Preliminary results of a study from the Israeli University of Bar-Ilan and Ziv Medical Center showed that the first dose of the Covid-19 vaccine it is most effective among those who previously had the disease.
The study, published in Eurosurveillance, the journal of the European Center for Disease Prevention and Control (ECDC), point to a immune response greater, regardless of when they contracted the coronavirus and whether or not I had antibodies detectable.
It may interest you: Oxford and AstraZeneca Begin Trials of Their Covid-19 Vaccine in Children
The investigation was carried out among 514 health center workers, of whom 17 were infected between one and ten months before receiving the vaccine. The analysis requires a larger sample of people before reaching definitive conclusions, the institutions reported in a statement.
“This finding can help countries make informed decisions regarding the policy of vaccines, for example, if previously infected people should be vaccinated with priority and, if so, with how many doses ”, indicated Michael Edelstein, professor at the University of Bar-Ilan.
The effectiveness was similar between different ethnic groups, “although it is known that the virus it affects some groups more than others ”.
Researchers will advance the study with the “second dose to better understand how long it will protect the Covid-19 vaccine in different groups of people ”, they advanced.

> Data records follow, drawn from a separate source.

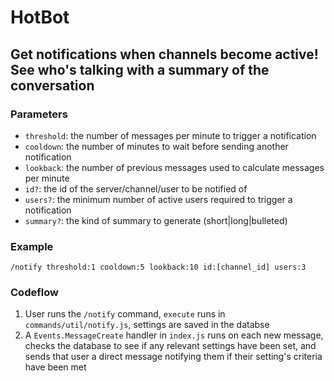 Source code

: # HotBot
## Get notifications when channels become active! See who's talking with a summary of the conversation
### Parameters
- `threshold`: the number of messages per minute to trigger a notification
- `cooldown`: the number of minutes to wait before sending another notification
- `lookback`: the number of previous messages used to calculate messages per minute
- `id?`: the id of the server/channel/user to be notified of
- `users?`: the minimum number of active users required to trigger a notification
- `summary?`: the kind of summary to generate (short|long|bulleted)
### Example
`/notify threshold:1 cooldown:5 lookback:10 id:[channel_id] users:3`
### Codeflow
1. User runs the `/notify` command, `execute` runs in `commands/util/notify.js`, settings are saved in the databse
2. A `Events.MessageCreate` handler in `index.js` runs on each new message, checks the database to see if any relevant settings have been set, and sends that user a direct message notifying them if their setting's criteria have been met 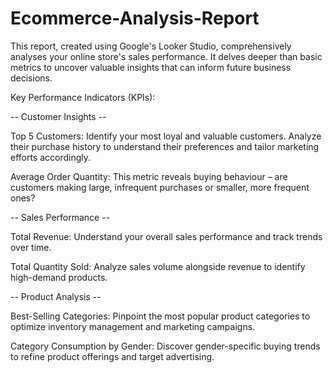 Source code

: # Ecommerce-Analysis-Report
This report, created using Google's Looker Studio, comprehensively analyses your online store's sales performance. It delves deeper than basic metrics to uncover valuable insights that can inform future business decisions.


Key Performance Indicators (KPIs):

-- Customer Insights --

Top 5 Customers: Identify your most loyal and valuable customers. Analyze their purchase history to understand their preferences and tailor marketing efforts accordingly.

Average Order Quantity: This metric reveals buying behaviour – are customers making large, infrequent purchases or smaller, more frequent ones?


-- Sales Performance --

Total Revenue: Understand your overall sales performance and track trends over time.

Total Quantity Sold: Analyze sales volume alongside revenue to identify high-demand products.



-- Product Analysis --

Best-Selling Categories: Pinpoint the most popular product categories to optimize inventory management and marketing campaigns.

Category Consumption by Gender: Discover gender-specific buying trends to refine product offerings and target advertising.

People vaccinated against Covid-19 can infect others
Soumya Swaminathan, chief scientist at the World Health Organization (WHO) warned on Friday that some people vaccinated against Covid-19 they can still catch the virus and spread it to others, despite showing no symptoms.
Read also: UK variant of Covid could be up to 70% more lethal: study
“If you have the vaccine and you contract the disease, the viral load is much lower, so the chances of infecting others may also be lower ”, pointed out the expert at a press conference.

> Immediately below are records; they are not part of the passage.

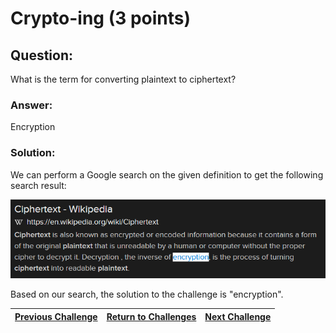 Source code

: # Crypto-ing (3 points)

## Question:

What is the term for converting plaintext to ciphertext?

### Answer:

Encryption

### Solution:

We can perform a Google search on the given definition to get the following search result:

[![search-result.png](search-result.png)](https://duckduckgo.com/?q=plaintext+to+ciphertext&t=ffab&atb=v1-1&ia=web)

Based on our search, the solution to the challenge is "encryption".

| [Previous Challenge](/Challenges/Operate-And-Maintain/8) | [Return to Challenges](/Challenges/../../../#modules) | [Next Challenge](/Challenges/Oversee-And-Govern/2) |
| :------- | :-----: | ------: | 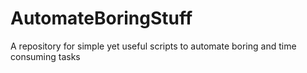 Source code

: # AutomateBoringStuff
A repository for simple yet useful scripts to automate boring and time consuming tasks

In most clinical trials it has been shown that vaccines they protect against the development of severe forms of the disease, although it is not certain that they completely prevent infection.
Due to this possibility, the scientist explained that, until more research is done about it, it is important that people, even if they are vaccinated, continue to maintain security measures such as: use of face masks, frequent hand washing and maintaining a safe distance.
“Our understanding of this is evolving as different studies come out,” he added.